§ **Exercise instructions**: Down to the last character, repeat the entries beneath this task.

*** Opening of Material for the task ***

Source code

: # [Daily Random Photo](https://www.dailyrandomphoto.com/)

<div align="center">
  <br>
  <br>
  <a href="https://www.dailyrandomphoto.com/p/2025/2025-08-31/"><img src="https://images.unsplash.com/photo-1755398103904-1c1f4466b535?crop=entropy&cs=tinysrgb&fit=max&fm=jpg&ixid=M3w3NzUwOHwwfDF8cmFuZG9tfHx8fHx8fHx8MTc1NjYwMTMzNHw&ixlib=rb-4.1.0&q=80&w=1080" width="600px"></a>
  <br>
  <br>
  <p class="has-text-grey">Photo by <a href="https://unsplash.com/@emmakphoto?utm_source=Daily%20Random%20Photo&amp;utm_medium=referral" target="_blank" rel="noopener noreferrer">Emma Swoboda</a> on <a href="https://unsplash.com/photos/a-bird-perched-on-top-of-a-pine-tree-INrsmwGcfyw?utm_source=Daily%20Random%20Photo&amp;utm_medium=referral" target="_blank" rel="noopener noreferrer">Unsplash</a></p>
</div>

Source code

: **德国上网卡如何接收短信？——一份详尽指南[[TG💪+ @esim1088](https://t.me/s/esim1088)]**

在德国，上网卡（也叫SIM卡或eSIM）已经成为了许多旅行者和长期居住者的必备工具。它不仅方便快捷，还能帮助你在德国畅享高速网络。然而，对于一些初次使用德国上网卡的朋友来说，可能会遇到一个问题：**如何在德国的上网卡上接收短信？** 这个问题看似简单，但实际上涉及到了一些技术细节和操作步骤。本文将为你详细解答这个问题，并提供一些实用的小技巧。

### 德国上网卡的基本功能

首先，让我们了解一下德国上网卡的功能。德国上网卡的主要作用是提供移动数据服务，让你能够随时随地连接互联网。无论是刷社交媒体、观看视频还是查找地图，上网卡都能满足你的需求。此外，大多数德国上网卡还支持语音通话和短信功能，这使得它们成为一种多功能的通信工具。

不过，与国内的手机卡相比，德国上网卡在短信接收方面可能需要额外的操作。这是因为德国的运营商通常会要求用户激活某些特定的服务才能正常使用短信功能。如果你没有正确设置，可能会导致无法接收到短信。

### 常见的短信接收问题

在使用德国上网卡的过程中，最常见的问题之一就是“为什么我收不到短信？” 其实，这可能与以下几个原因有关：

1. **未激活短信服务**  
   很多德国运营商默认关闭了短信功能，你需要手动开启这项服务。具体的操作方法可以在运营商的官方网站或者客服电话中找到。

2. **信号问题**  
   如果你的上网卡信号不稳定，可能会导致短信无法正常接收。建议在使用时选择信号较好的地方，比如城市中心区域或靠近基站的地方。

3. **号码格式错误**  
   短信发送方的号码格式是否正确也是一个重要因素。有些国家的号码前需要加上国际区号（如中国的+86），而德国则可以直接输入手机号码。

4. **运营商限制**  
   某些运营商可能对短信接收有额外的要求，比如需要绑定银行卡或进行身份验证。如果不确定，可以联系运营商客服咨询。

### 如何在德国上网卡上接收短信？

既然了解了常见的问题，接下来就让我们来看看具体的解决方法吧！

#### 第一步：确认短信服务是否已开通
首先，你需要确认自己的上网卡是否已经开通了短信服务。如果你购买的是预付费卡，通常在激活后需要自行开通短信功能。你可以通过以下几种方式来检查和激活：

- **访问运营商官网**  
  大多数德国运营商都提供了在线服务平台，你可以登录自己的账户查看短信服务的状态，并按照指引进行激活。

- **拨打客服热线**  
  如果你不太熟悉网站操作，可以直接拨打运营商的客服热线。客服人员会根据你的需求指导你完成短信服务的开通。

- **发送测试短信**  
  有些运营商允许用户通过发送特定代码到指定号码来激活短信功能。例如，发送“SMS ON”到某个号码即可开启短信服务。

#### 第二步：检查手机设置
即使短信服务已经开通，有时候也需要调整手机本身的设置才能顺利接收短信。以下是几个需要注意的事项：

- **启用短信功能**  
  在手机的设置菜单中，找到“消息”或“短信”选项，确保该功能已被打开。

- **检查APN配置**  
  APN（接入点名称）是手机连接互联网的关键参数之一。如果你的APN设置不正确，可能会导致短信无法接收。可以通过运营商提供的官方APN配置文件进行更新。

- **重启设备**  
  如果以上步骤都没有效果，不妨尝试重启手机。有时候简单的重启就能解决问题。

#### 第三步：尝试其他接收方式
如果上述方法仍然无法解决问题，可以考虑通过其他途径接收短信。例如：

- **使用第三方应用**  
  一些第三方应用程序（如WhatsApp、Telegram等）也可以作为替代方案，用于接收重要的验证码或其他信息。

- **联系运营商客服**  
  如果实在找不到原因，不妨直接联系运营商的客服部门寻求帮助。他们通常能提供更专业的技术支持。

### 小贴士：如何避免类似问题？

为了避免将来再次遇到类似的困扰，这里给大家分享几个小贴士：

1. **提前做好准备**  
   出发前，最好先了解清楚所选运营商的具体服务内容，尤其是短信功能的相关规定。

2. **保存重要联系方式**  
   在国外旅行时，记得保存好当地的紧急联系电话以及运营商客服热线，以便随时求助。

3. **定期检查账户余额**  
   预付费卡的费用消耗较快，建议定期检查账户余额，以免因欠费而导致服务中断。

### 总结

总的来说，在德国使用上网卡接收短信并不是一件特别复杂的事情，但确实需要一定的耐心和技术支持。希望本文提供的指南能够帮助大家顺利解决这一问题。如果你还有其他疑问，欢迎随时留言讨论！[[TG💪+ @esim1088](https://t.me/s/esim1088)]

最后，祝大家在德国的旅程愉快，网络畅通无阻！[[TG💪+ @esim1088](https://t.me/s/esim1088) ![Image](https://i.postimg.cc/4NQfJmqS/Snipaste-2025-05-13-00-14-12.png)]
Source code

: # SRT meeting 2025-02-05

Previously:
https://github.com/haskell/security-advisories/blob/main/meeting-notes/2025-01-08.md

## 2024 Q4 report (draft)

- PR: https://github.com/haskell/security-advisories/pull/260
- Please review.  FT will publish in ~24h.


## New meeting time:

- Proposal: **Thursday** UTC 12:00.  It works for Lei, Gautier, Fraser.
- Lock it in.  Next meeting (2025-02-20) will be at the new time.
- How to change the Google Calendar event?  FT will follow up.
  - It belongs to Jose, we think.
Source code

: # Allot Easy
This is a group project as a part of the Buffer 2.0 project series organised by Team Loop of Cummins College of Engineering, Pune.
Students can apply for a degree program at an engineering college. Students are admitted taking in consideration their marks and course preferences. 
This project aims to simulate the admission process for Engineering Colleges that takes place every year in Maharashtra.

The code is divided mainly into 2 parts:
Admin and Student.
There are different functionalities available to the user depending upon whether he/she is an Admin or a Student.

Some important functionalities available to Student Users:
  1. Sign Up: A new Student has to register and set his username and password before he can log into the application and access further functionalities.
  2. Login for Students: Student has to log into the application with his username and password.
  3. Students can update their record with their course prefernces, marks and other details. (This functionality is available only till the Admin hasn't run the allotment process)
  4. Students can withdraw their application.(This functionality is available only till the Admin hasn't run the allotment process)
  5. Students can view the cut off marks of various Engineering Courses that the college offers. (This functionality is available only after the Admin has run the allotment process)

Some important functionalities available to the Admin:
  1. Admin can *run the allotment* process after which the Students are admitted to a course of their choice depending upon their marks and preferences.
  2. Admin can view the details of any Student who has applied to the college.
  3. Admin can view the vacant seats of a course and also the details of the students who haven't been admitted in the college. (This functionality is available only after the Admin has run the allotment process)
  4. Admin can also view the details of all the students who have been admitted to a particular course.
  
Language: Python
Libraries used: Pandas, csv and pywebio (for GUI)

*** Close of Material for the task ***

§ **Result of the exercise**:
Source code

: # [Daily Random Photo](https://www.dailyrandomphoto.com/)

<div align="center">
  <br>
  <br>
  <a href="https://www.dailyrandomphoto.com/p/2025/2025-08-31/"><img src="https://images.unsplash.com/photo-1755398103904-1c1f4466b535?crop=entropy&cs=tinysrgb&fit=max&fm=jpg&ixid=M3w3NzUwOHwwfDF8cmFuZG9tfHx8fHx8fHx8MTc1NjYwMTMzNHw&ixlib=rb-4.1.0&q=80&w=1080" width="600px"></a>
  <br>
  <br>
  <p class="has-text-grey">Photo by <a href="https://unsplash.com/@emmakphoto?utm_source=Daily%20Random%20Photo&amp;utm_medium=referral" target="_blank" rel="noopener noreferrer">Emma Swoboda</a> on <a href="https://unsplash.com/photos/a-bird-perched-on-top-of-a-pine-tree-INrsmwGcfyw?utm_source=Daily%20Random%20Photo&amp;utm_medium=referral" target="_blank" rel="noopener noreferrer">Unsplash</a></p>
</div>

Source code

: **德国上网卡如何接收短信？——一份详尽指南[[TG💪+ @esim1088](https://t.me/s/esim1088)]**

在德国，上网卡（也叫SIM卡或eSIM）已经成为了许多旅行者和长期居住者的必备工具。它不仅方便快捷，还能帮助你在德国畅享高速网络。然而，对于一些初次使用德国上网卡的朋友来说，可能会遇到一个问题：**如何在德国的上网卡上接收短信？** 这个问题看似简单，但实际上涉及到了一些技术细节和操作步骤。本文将为你详细解答这个问题，并提供一些实用的小技巧。

### 德国上网卡的基本功能

首先，让我们了解一下德国上网卡的功能。德国上网卡的主要作用是提供移动数据服务，让你能够随时随地连接互联网。无论是刷社交媒体、观看视频还是查找地图，上网卡都能满足你的需求。此外，大多数德国上网卡还支持语音通话和短信功能，这使得它们成为一种多功能的通信工具。

不过，与国内的手机卡相比，德国上网卡在短信接收方面可能需要额外的操作。这是因为德国的运营商通常会要求用户激活某些特定的服务才能正常使用短信功能。如果你没有正确设置，可能会导致无法接收到短信。

### 常见的短信接收问题

在使用德国上网卡的过程中，最常见的问题之一就是“为什么我收不到短信？” 其实，这可能与以下几个原因有关：

1. **未激活短信服务**  
   很多德国运营商默认关闭了短信功能，你需要手动开启这项服务。具体的操作方法可以在运营商的官方网站或者客服电话中找到。

2. **信号问题**  
   如果你的上网卡信号不稳定，可能会导致短信无法正常接收。建议在使用时选择信号较好的地方，比如城市中心区域或靠近基站的地方。

3. **号码格式错误**  
   短信发送方的号码格式是否正确也是一个重要因素。有些国家的号码前需要加上国际区号（如中国的+86），而德国则可以直接输入手机号码。

4. **运营商限制**  
   某些运营商可能对短信接收有额外的要求，比如需要绑定银行卡或进行身份验证。如果不确定，可以联系运营商客服咨询。

### 如何在德国上网卡上接收短信？

既然了解了常见的问题，接下来就让我们来看看具体的解决方法吧！

#### 第一步：确认短信服务是否已开通
首先，你需要确认自己的上网卡是否已经开通了短信服务。如果你购买的是预付费卡，通常在激活后需要自行开通短信功能。你可以通过以下几种方式来检查和激活：

- **访问运营商官网**  
  大多数德国运营商都提供了在线服务平台，你可以登录自己的账户查看短信服务的状态，并按照指引进行激活。

- **拨打客服热线**  
  如果你不太熟悉网站操作，可以直接拨打运营商的客服热线。客服人员会根据你的需求指导你完成短信服务的开通。

- **发送测试短信**  
  有些运营商允许用户通过发送特定代码到指定号码来激活短信功能。例如，发送“SMS ON”到某个号码即可开启短信服务。

#### 第二步：检查手机设置
即使短信服务已经开通，有时候也需要调整手机本身的设置才能顺利接收短信。以下是几个需要注意的事项：

- **启用短信功能**  
  在手机的设置菜单中，找到“消息”或“短信”选项，确保该功能已被打开。

- **检查APN配置**  
  APN（接入点名称）是手机连接互联网的关键参数之一。如果你的APN设置不正确，可能会导致短信无法接收。可以通过运营商提供的官方APN配置文件进行更新。

- **重启设备**  
  如果以上步骤都没有效果，不妨尝试重启手机。有时候简单的重启就能解决问题。

#### 第三步：尝试其他接收方式
如果上述方法仍然无法解决问题，可以考虑通过其他途径接收短信。例如：

- **使用第三方应用**  
  一些第三方应用程序（如WhatsApp、Telegram等）也可以作为替代方案，用于接收重要的验证码或其他信息。

- **联系运营商客服**  
  如果实在找不到原因，不妨直接联系运营商的客服部门寻求帮助。他们通常能提供更专业的技术支持。

### 小贴士：如何避免类似问题？

为了避免将来再次遇到类似的困扰，这里给大家分享几个小贴士：

1. **提前做好准备**  
   出发前，最好先了解清楚所选运营商的具体服务内容，尤其是短信功能的相关规定。

2. **保存重要联系方式**  
   在国外旅行时，记得保存好当地的紧急联系电话以及运营商客服热线，以便随时求助。

3. **定期检查账户余额**  
   预付费卡的费用消耗较快，建议定期检查账户余额，以免因欠费而导致服务中断。

### 总结

总的来说，在德国使用上网卡接收短信并不是一件特别复杂的事情，但确实需要一定的耐心和技术支持。希望本文提供的指南能够帮助大家顺利解决这一问题。如果你还有其他疑问，欢迎随时留言讨论！[[TG💪+ @esim1088](https://t.me/s/esim1088)]

最后，祝大家在德国的旅程愉快，网络畅通无阻！[[TG💪+ @esim1088](https://t.me/s/esim1088) ![Image](https://i.postimg.cc/4NQfJmqS/Snipaste-2025-05-13-00-14-12.png)]
Source code

: # SRT meeting 2025-02-05

Previously:
https://github.com/haskell/security-advisories/blob/main/meeting-notes/2025-01-08.md

## 2024 Q4 report (draft)

- PR: https://github.com/haskell/security-advisories/pull/260
- Please review.  FT will publish in ~24h.


## New meeting time:

- Proposal: **Thursday** UTC 12:00.  It works for Lei, Gautier, Fraser.
- Lock it in.  Next meeting (2025-02-20) will be at the new time.
- How to change the Google Calendar event?  FT will follow up.
  - It belongs to Jose, we think.
Source code

: # Allot Easy
This is a group project as a part of the Buffer 2.0 project series organised by Team Loop of Cummins College of Engineering, Pune.
Students can apply for a degree program at an engineering college. Students are admitted taking in consideration their marks and course preferences. 
This project aims to simulate the admission process for Engineering Colleges that takes place every year in Maharashtra.

The code is divided mainly into 2 parts:
Admin and Student.
There are different functionalities available to the user depending upon whether he/she is an Admin or a Student.

Some important functionalities available to Student Users:
  1. Sign Up: A new Student has to register and set his username and password before he can log into the application and access further functionalities.
  2. Login for Students: Student has to log into the application with his username and password.
  3. Students can update their record with their course prefernces, marks and other details. (This functionality is available only till the Admin hasn't run the allotment process)
  4. Students can withdraw their application.(This functionality is available only till the Admin hasn't run the allotment process)
  5. Students can view the cut off marks of various Engineering Courses that the college offers. (This functionality is available only after the Admin has run the allotment process)

Some important functionalities available to the Admin:
  1. Admin can *run the allotment* process after which the Students are admitted to a course of their choice depending upon their marks and preferences.
  2. Admin can view the details of any Student who has applied to the college.
  3. Admin can view the vacant seats of a course and also the details of the students who haven't been admitted in the college. (This functionality is available only after the Admin has run the allotment process)
  4. Admin can also view the details of all the students who have been admitted to a particular course.
  
Language: Python
Libraries used: Pandas, csv and pywebio (for GUI)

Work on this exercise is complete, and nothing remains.